● Work instruction: The records below must be returned exactly, with every picture left out.

● Data shown:

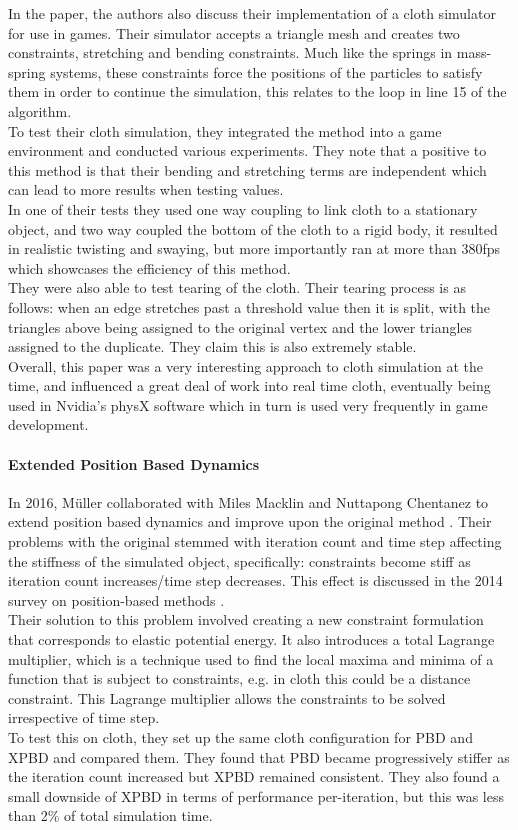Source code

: \documentclass[12pt,a4paper]{article}
\begin{document}
In the paper, the authors also discuss their implementation of a cloth simulator for use in games. Their simulator accepts a triangle mesh and creates two constraints, stretching and bending constraints. Much like the springs in mass-spring systems, these constraints force the positions of the particles to satisfy them in order to continue the simulation, this relates to the loop in line 15 of the algorithm.
\\
To test their cloth simulation, they integrated the method into a game environment and conducted various experiments. They note that a positive to this method is that their bending and stretching terms are independent which can lead to more results when testing values. \\ 
In one of their tests they used one way coupling to link cloth to a stationary object, and two way coupled the bottom of the cloth to a rigid body, it resulted in realistic twisting and swaying, but more importantly ran at more than 380fps which showcases the efficiency of this method. \\
They were also able to test tearing of the cloth. Their tearing process is as follows: when an edge stretches past a threshold value then it is split, with the triangles above being assigned to the original vertex and the lower triangles assigned to the duplicate. They claim this is also extremely stable.\\

Overall, this paper was a very interesting approach to cloth simulation at the time, and influenced a great deal of work into real time cloth, eventually being used in Nvidia's physX software which in turn is used very frequently in game development.

\paragraph{Extended Position Based Dynamics}
In 2016, Müller collaborated with Miles Macklin and Nuttapong Chentanez to extend position based dynamics and improve upon the original method \cite{macklin2016xpbd}. Their problems with the original stemmed with iteration count and time step affecting the stiffness of the simulated object, specifically: constraints become stiff as iteration count increases/time step decreases. This effect is discussed in the 2014 survey on position-based methods \cite{bender2014survey}. \\
Their solution to this problem involved creating a new constraint formulation that corresponds to elastic potential energy. It also introduces a total Lagrange multiplier, which is a technique used to find the local maxima and minima of a function that is subject to constraints, e.g. in cloth this could be a distance constraint. This Lagrange multiplier allows the constraints to be solved irrespective of time step.\\
To test this on cloth, they set up the same cloth configuration for PBD and XPBD and compared them. They found that PBD became progressively stiffer as the iteration count increased but XPBD remained consistent. They also found a small downside of XPBD in terms of performance per-iteration, but this was less than 2\% of total simulation time. \\
\end{document}
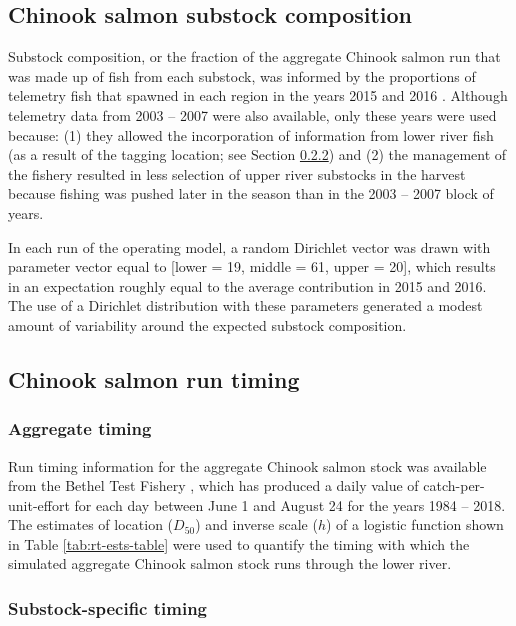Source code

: \documentclass[12pt,]{book}
\theoremstyle{definition}
\theoremstyle{definition}
\theoremstyle{definition}
\theoremstyle{remark}
\begin{document}
\subsection{Chinook salmon substock composition}\label{mse-data-pi}

\noindent
Substock composition, or the fraction of the aggregate Chinook salmon
run that was made up of fish from each substock, was informed by the
proportions of telemetry fish that spawned in each region in the years
2015 and 2016 \citep{smith-liller-2017a, smith-liller-2017b}. Although
telemetry data from 2003 -- 2007 were also available, only these years
were used because: (1) they allowed the incorporation of information
from lower river fish (as a result of the tagging location; see Section
\ref{mse-data-ss-timing}) and (2) the management of the fishery resulted
in less selection of upper river substocks in the harvest because
fishing was pushed later in the season than in the 2003 -- 2007 block of
years.

\noindent
In each run of the operating model, a random Dirichlet vector was drawn
with parameter vector equal to {[}lower = 19, middle = 61, upper =
20{]}, which results in an expectation roughly equal to the average
contribution in 2015 and 2016. The use of a Dirichlet distribution with
these parameters generated a modest amount of variability around the
expected substock composition.

\subsection{Chinook salmon run timing}\label{chinook-salmon-run-timing}

\subsubsection{Aggregate timing}\label{aggregate-timing}

\noindent
Run timing information for the aggregate Chinook salmon stock was
available from the Bethel Test Fishery \citep{bue-lipka-2016}, which has
produced a daily value of catch-per-unit-effort for each day between
June 1 and August 24 for the years 1984 -- 2018. The estimates of
location (\(D_{50}\)) and inverse scale (\(h\)) of a logistic function
shown in Table \ref{tab:rt-ests-table} were used to quantify the timing
with which the simulated aggregate Chinook salmon stock runs through the
lower river.

\subsubsection{Substock-specific timing}\label{mse-data-ss-timing}
\end{document}
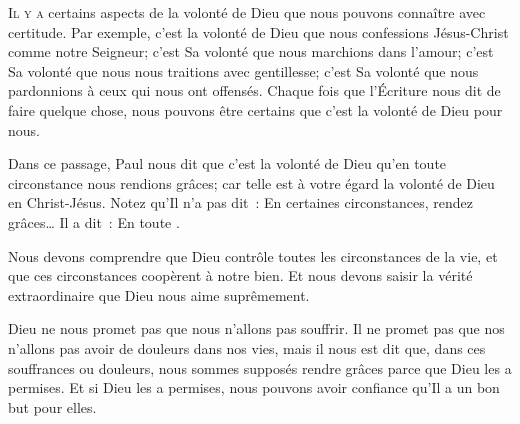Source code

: \dvrule






\lettrine{I}{l y a} certains aspects de la volonté de Dieu
 que nous pouvons connaître avec certitude. Par exemple, c'est la volonté
 de Dieu que nous confessions Jésus-Christ comme notre Seigneur;
 c'est Sa volonté que nous marchions dans l'amour;
 c'est Sa volonté que nous nous traitions avec gentillesse;
 c'est Sa volonté que nous pardonnions à ceux qui nous ont offensés.
 Chaque fois que l'Écriture nous dit de faire quelque chose,
 nous pouvons être certains que c'est la volonté de Dieu pour nous.

Dans ce passage, Paul nous dit que c'est la volonté de Dieu \og qu'en toute
 circonstance nous rendions grâces; car telle est à votre égard la volonté
 de Dieu en Christ-Jésus. \fg{}
 Notez qu'Il n'a pas dit~: 
 \og En certaines circonstances, rendez grâces\dots{} \fg{}
 Il a dit~:  \og En toute \fg{}.


Nous devons comprendre que Dieu contrôle toutes les circonstances de la vie,
 et que ces circonstances coopèrent à notre bien.
 Et nous devons saisir la vérité extraordinaire que Dieu nous aime suprêmement.

Dieu ne nous promet pas que nous n'allons pas souffrir.
 Il ne promet pas que nos n'allons pas avoir de douleurs dans nos vies,
 mais il nous est dit que, dans ces souffrances ou douleurs,
 nous sommes supposés rendre grâces \ocadr parce que Dieu les a permises.
 Et si Dieu les a permises, nous pouvons avoir confiance qu'Il a un bon but
 pour elles.

\dvrule



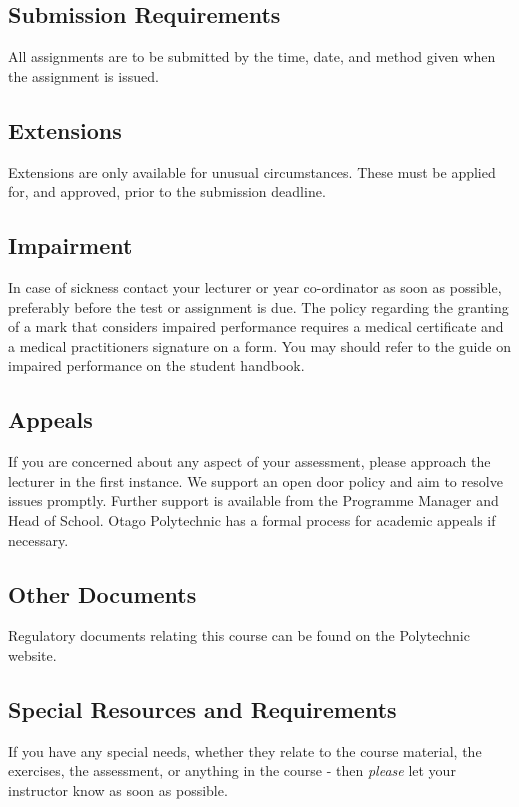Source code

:\documentclass{article}
\begin{document}
\subsection*{Submission Requirements}
All assignments are to be submitted by the time, date, and method given when the assignment is issued.

\subsection*{Extensions}
Extensions are only available for unusual circumstances.  These must be applied for, and approved, prior to the submission deadline.

\subsection*{Impairment}
In case of sickness contact your lecturer or year co-ordinator as soon as possible, preferably before the test or
assignment is due.  The policy regarding the granting of a mark that considers impaired performance requires a medical
certificate and a medical practitioners signature on a form. You may should refer to the guide on impaired performance
on the student handbook.

\subsection*{Appeals}
If you are concerned about any aspect of your assessment, please approach the lecturer in the first instance.  We support
an open door policy and aim to resolve issues promptly.  Further support is available from the Programme
Manager and Head of School. Otago Polytechnic has a formal process for academic appeals if necessary.

\subsection*{Other Documents}
Regulatory documents relating this course can be found on the Polytechnic website.




\subsection*{Special Resources and Requirements}
If you have any special needs, whether they relate to the course material, the exercises, the assessment, or anything in the course -
then \textit{please} let your instructor know as soon as possible.
\end{document}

● Answer to this exercise:
Source code

: \documentclass[12pt,a4paper]{article}
\begin{document}
In the paper, the authors also discuss their implementation of a cloth simulator for use in games. Their simulator accepts a triangle mesh and creates two constraints, stretching and bending constraints. Much like the springs in mass-spring systems, these constraints force the positions of the particles to satisfy them in order to continue the simulation, this relates to the loop in line 15 of the algorithm.
\\
To test their cloth simulation, they integrated the method into a game environment and conducted various experiments. They note that a positive to this method is that their bending and stretching terms are independent which can lead to more results when testing values. \\ 
In one of their tests they used one way coupling to link cloth to a stationary object, and two way coupled the bottom of the cloth to a rigid body, it resulted in realistic twisting and swaying, but more importantly ran at more than 380fps which showcases the efficiency of this method. \\
They were also able to test tearing of the cloth. Their tearing process is as follows: when an edge stretches past a threshold value then it is split, with the triangles above being assigned to the original vertex and the lower triangles assigned to the duplicate. They claim this is also extremely stable.\\

Overall, this paper was a very interesting approach to cloth simulation at the time, and influenced a great deal of work into real time cloth, eventually being used in Nvidia's physX software which in turn is used very frequently in game development.

\paragraph{Extended Position Based Dynamics}
In 2016, Müller collaborated with Miles Macklin and Nuttapong Chentanez to extend position based dynamics and improve upon the original method \cite{macklin2016xpbd}. Their problems with the original stemmed with iteration count and time step affecting the stiffness of the simulated object, specifically: constraints become stiff as iteration count increases/time step decreases. This effect is discussed in the 2014 survey on position-based methods \cite{bender2014survey}. \\
Their solution to this problem involved creating a new constraint formulation that corresponds to elastic potential energy. It also introduces a total Lagrange multiplier, which is a technique used to find the local maxima and minima of a function that is subject to constraints, e.g. in cloth this could be a distance constraint. This Lagrange multiplier allows the constraints to be solved irrespective of time step.\\
To test this on cloth, they set up the same cloth configuration for PBD and XPBD and compared them. They found that PBD became progressively stiffer as the iteration count increased but XPBD remained consistent. They also found a small downside of XPBD in terms of performance per-iteration, but this was less than 2\% of total simulation time. \\
\end{document}
Source code

: \documentclass[12pt,]{book}
\theoremstyle{definition}
\theoremstyle{definition}
\theoremstyle{definition}
\theoremstyle{remark}
\begin{document}
\subsection{Chinook salmon substock composition}\label{mse-data-pi}

\noindent
Substock composition, or the fraction of the aggregate Chinook salmon
run that was made up of fish from each substock, was informed by the
proportions of telemetry fish that spawned in each region in the years
2015 and 2016 \citep{smith-liller-2017a, smith-liller-2017b}. Although
telemetry data from 2003 -- 2007 were also available, only these years
were used because: (1) they allowed the incorporation of information
from lower river fish (as a result of the tagging location; see Section
\ref{mse-data-ss-timing}) and (2) the management of the fishery resulted
in less selection of upper river substocks in the harvest because
fishing was pushed later in the season than in the 2003 -- 2007 block of
years.

\noindent
In each run of the operating model, a random Dirichlet vector was drawn
with parameter vector equal to {[}lower = 19, middle = 61, upper =
20{]}, which results in an expectation roughly equal to the average
contribution in 2015 and 2016. The use of a Dirichlet distribution with
these parameters generated a modest amount of variability around the
expected substock composition.

\subsection{Chinook salmon run timing}\label{chinook-salmon-run-timing}

\subsubsection{Aggregate timing}\label{aggregate-timing}

\noindent
Run timing information for the aggregate Chinook salmon stock was
available from the Bethel Test Fishery \citep{bue-lipka-2016}, which has
produced a daily value of catch-per-unit-effort for each day between
June 1 and August 24 for the years 1984 -- 2018. The estimates of
location (\(D_{50}\)) and inverse scale (\(h\)) of a logistic function
shown in Table \ref{tab:rt-ests-table} were used to quantify the timing
with which the simulated aggregate Chinook salmon stock runs through the
lower river.

\subsubsection{Substock-specific timing}\label{mse-data-ss-timing}
\end{document}
Source code

: \dvrule






\lettrine{I}{l y a} certains aspects de la volonté de Dieu
 que nous pouvons connaître avec certitude. Par exemple, c'est la volonté
 de Dieu que nous confessions Jésus-Christ comme notre Seigneur;
 c'est Sa volonté que nous marchions dans l'amour;
 c'est Sa volonté que nous nous traitions avec gentillesse;
 c'est Sa volonté que nous pardonnions à ceux qui nous ont offensés.
 Chaque fois que l'Écriture nous dit de faire quelque chose,
 nous pouvons être certains que c'est la volonté de Dieu pour nous.

Dans ce passage, Paul nous dit que c'est la volonté de Dieu \og qu'en toute
 circonstance nous rendions grâces; car telle est à votre égard la volonté
 de Dieu en Christ-Jésus. \fg{}
 Notez qu'Il n'a pas dit~: 
 \og En certaines circonstances, rendez grâces\dots{} \fg{}
 Il a dit~:  \og En toute \fg{}.


Nous devons comprendre que Dieu contrôle toutes les circonstances de la vie,
 et que ces circonstances coopèrent à notre bien.
 Et nous devons saisir la vérité extraordinaire que Dieu nous aime suprêmement.

Dieu ne nous promet pas que nous n'allons pas souffrir.
 Il ne promet pas que nos n'allons pas avoir de douleurs dans nos vies,
 mais il nous est dit que, dans ces souffrances ou douleurs,
 nous sommes supposés rendre grâces \ocadr parce que Dieu les a permises.
 Et si Dieu les a permises, nous pouvons avoir confiance qu'Il a un bon but
 pour elles.

\dvrule



Source code

:\documentclass{article}
\begin{document}
\subsection*{Submission Requirements}
All assignments are to be submitted by the time, date, and method given when the assignment is issued.

\subsection*{Extensions}
Extensions are only available for unusual circumstances.  These must be applied for, and approved, prior to the submission deadline.

\subsection*{Impairment}
In case of sickness contact your lecturer or year co-ordinator as soon as possible, preferably before the test or
assignment is due.  The policy regarding the granting of a mark that considers impaired performance requires a medical
certificate and a medical practitioners signature on a form. You may should refer to the guide on impaired performance
on the student handbook.

\subsection*{Appeals}
If you are concerned about any aspect of your assessment, please approach the lecturer in the first instance.  We support
an open door policy and aim to resolve issues promptly.  Further support is available from the Programme
Manager and Head of School. Otago Polytechnic has a formal process for academic appeals if necessary.

\subsection*{Other Documents}
Regulatory documents relating this course can be found on the Polytechnic website.




\subsection*{Special Resources and Requirements}
If you have any special needs, whether they relate to the course material, the exercises, the assessment, or anything in the course -
then \textit{please} let your instructor know as soon as possible.
\end{document}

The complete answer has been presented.